No quarto decorado com flores e bichinhos acomodou a pequena, cobrindo-a com o cobertor macio. Teriam que providenciar uma cama infantil em breve, liberando o bercinho para o novo membro da família. Beijando de leve a cabecinha perfumada, acionou a babá eletrônica, indo até a cozinha.

Colocando o suporte com a torta sobre a mesa, fez um pequeno furo lateral com o cabo arredondado da espátula. Pretendia ajudar o marido a cortar o primeiro pedaço, de modo que ele encontrasse o pingente de ouro em forma de sapatinhos de bebê que comprara como presente pelo aniversário dele.
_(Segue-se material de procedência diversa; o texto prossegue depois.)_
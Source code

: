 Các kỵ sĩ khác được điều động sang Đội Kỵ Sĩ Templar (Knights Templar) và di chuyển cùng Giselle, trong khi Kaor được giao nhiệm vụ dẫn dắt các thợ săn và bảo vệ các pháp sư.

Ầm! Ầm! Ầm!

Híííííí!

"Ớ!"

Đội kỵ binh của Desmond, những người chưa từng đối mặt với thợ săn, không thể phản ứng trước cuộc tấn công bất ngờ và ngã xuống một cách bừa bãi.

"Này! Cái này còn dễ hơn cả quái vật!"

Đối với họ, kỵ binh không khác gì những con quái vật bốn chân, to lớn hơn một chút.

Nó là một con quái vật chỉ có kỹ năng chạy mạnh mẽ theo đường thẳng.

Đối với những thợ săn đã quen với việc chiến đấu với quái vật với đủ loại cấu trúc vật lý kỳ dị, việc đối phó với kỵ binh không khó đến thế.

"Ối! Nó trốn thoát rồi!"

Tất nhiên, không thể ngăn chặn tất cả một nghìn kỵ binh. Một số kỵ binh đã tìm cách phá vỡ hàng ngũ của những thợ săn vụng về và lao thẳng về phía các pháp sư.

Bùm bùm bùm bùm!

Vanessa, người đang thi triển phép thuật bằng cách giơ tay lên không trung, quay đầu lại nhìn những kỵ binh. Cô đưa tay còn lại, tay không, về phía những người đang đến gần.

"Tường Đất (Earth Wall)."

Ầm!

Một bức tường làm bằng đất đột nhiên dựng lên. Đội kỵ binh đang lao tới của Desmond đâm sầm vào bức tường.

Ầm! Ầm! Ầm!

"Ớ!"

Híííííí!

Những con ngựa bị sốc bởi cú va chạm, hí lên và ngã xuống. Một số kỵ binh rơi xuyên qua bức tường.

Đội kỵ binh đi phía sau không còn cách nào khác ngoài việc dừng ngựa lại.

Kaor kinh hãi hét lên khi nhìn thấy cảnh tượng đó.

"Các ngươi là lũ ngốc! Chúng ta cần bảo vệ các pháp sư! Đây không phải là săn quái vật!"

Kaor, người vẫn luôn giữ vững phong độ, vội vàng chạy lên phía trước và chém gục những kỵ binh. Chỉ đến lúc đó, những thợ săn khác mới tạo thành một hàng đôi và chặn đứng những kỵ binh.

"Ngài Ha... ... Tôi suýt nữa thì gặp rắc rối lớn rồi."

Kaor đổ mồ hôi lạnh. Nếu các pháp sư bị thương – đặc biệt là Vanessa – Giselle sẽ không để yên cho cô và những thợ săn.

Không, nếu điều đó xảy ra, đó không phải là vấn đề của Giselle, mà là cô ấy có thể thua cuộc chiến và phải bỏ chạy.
Ouviu o barulho na porta da frente. Nene voltara logo. Os passos no corredor confirmaram o retorno da avó. Ela poderia ajudá-la pegando a caixinha aveludada que esquecera no quarto.

- Nene! Você pode pegar uma caixinha  que esqueci sobre a cômoda? É o presente de Kemal! Estou arrumando a torta para fazer uma surpresa!
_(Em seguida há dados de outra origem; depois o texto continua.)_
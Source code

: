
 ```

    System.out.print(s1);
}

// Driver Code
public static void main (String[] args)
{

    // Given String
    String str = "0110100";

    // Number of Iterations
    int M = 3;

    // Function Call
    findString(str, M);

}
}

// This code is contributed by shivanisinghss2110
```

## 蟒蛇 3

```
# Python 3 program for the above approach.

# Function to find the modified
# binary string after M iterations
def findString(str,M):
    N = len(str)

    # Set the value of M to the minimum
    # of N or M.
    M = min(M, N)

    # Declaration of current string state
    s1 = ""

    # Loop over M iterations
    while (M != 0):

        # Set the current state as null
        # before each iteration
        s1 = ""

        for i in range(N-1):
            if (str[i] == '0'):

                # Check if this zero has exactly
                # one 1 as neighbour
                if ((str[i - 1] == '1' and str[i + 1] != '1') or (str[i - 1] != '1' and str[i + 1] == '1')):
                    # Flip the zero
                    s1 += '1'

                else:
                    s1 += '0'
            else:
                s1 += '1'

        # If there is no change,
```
Os passos seguiram em frente e ela foi até a geladeira pegar a cobertura que separara para finalizar o 'ajeito'.

De costas, percebeu a porta da cozinha sendo aberta.

- Eu espero que ele goste da surpresa, Nene! Vou esconder o pingente na massa e...- sentiu-se abraçada e erguida de encontro a um corpo forte e quente. Kemal! Um das mãos que a prendiam segurava a correntinha, o pingente delicado balançando entre os dedos longos.
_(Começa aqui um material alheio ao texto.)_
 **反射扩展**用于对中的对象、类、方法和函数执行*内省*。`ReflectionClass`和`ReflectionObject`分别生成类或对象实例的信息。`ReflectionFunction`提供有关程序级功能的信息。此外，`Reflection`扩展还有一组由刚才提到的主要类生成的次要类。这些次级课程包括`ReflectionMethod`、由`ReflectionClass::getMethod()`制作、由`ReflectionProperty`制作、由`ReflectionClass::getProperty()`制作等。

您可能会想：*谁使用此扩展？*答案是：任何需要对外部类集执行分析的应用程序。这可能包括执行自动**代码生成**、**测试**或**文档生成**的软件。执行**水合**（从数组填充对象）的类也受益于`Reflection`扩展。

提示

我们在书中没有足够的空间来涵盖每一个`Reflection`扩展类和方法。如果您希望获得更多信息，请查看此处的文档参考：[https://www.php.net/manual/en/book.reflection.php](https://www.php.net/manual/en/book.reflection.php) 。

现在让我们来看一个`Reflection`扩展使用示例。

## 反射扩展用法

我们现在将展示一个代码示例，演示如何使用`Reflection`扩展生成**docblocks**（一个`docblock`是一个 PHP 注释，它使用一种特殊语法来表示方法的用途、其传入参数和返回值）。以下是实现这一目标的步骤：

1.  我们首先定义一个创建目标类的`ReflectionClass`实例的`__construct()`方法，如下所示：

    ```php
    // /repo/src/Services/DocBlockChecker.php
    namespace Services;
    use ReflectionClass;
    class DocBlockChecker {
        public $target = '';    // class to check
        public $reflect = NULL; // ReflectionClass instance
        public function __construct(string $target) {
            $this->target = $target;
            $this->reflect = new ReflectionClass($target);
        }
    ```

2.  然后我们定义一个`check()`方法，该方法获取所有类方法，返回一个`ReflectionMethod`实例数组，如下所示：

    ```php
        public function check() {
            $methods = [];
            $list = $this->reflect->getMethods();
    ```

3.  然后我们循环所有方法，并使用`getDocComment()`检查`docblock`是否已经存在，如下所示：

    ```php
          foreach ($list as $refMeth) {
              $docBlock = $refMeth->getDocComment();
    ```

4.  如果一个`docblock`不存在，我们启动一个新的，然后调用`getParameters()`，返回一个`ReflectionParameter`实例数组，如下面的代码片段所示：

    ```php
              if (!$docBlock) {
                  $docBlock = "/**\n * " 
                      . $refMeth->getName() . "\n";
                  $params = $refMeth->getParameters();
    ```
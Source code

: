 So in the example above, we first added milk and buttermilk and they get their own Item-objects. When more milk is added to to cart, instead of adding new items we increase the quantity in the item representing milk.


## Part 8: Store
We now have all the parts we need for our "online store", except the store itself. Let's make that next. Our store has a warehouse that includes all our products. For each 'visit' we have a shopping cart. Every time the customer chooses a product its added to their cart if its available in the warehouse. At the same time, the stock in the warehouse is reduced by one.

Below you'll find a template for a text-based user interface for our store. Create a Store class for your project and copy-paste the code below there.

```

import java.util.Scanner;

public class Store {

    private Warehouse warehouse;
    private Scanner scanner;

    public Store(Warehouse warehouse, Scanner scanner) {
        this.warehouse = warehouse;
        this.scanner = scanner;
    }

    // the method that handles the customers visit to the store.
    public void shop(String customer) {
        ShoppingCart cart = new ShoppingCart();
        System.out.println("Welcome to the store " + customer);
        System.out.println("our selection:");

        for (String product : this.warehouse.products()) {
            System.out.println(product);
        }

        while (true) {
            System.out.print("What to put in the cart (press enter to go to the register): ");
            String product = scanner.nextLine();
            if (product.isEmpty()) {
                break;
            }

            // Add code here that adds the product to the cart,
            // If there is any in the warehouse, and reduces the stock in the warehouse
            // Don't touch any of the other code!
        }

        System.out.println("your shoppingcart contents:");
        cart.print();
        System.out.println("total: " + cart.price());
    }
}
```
 - Amor! Era pra ser surpresa! - Foi o que conseguiu dizer antes que recebesse um beijo cheio de saudade.

- Hayiatim! – ele sussurrou de encontro ao seus lábios, afastando o corpo para mostrar o presente - O que significa isso, amor?

Ela afastou-se colocando a mão na cintura e fazendo cara de indignada.

- Isso- prendeu a mão forte que segurava o cordão de ouro- é o seu presente! E significa, senhor Kemal Aslan, que em breve teremos outro bebê nessa casa!

Ele abraçou-a forte, rindo e gritando, enquanto beijava seu rosto e pescoço sem parar.

- Kemal! Assim você vai acordar Atiye!- tentou acalmá-lo, mas seu coração parecia prestes a sair pela boca. Surpresa, viu Kemal se ajoelhando aos seus pés e enlaçando-a pela cintura, enquanto beijava sua barriga e afirmava o quanto a amava.

- Você é a minha vida, Ayla! – a voz embargada entregava a emoção que ele sentia. – esse é o presente mais lindo que eu poderia receber, amor!

E foi assim que Nene os encontrou quando entrou na cozinha, alguns minutos depois.